I am going to present Julia at the next ADASS (http://adass2018.astro.umd.edu/), and I would like to show its
ability to fuse broadcasted operations like .+ and .*. I have found some weird results, so I would like to ask if you can help me in understanding what’s going on.
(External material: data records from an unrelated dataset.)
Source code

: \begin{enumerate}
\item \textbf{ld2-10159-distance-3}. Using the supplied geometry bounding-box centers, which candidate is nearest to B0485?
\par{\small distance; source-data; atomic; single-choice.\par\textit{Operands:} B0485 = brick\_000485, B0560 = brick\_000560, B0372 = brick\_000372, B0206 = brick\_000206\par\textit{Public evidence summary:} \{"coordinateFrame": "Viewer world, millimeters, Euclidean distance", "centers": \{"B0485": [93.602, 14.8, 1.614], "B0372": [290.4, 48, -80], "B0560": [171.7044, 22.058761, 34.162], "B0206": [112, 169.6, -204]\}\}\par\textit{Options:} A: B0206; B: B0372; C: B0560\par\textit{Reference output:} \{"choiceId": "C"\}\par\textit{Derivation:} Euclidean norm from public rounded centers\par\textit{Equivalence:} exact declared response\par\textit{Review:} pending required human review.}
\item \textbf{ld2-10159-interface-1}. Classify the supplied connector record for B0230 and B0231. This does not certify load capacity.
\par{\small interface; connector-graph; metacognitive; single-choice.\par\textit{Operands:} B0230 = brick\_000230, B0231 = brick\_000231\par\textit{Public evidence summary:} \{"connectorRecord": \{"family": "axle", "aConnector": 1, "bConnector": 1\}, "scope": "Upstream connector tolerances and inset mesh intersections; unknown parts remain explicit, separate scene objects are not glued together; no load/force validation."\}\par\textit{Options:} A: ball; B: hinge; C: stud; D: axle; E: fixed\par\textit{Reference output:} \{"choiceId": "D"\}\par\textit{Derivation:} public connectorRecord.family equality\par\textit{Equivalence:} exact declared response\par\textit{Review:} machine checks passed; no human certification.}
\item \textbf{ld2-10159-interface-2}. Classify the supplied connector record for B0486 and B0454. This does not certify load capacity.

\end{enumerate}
I created three codes in Julia 1.0, Python3+NumPy, and C++. In each code, I run simple computations on large arrays, with an increasing number of parameters. Here are the functions as defined in Julia:

f(x1, x2, x3, x4, x5, x6) = @. x1 + x2
g(x1, x2, x3, x4, x5, x6) = @. x1 + x2 - x3
h(x1, x2, x3, x4, x5, x6) = @. x1 + x2 - x3 + x4
i(x1, x2, x3, x4, x5, x6) = @. x1 + x2 - x3 + x4 - x5
j(x1, x2, x3, x4, x5, x6) = @. x1 + x2 - x3 + x4 - x5 + x6

Python functions are defined similarly, using NumPy arrays:

def f(x1, x2, x3, x4, x5, x6):
    return x1 + x2
    
# and so on

When each function is called, the six parameters are large arrays with 1M of elements. Each function is executed many times, and the minimum value is saved in a text file. The source codes of the Python, Julia, and C++ versions are available at GitHub - ziotom78/python-julia-c-: Speed comparison among Python/NumPy, Julia, and C++

Results are shown in this plot:

On the x axis, I report the number of parameters that have been actually used in the computation. So x=2 corresponds to function f, x=3 to function g, etc. On the y axis I report the minimum elapsed time as measured on my laptop (Lenovo Thinkpad Edge E540), a 64-bit system with 16 GB of RAM running Linux Mint 19 and GCC 7.3.0.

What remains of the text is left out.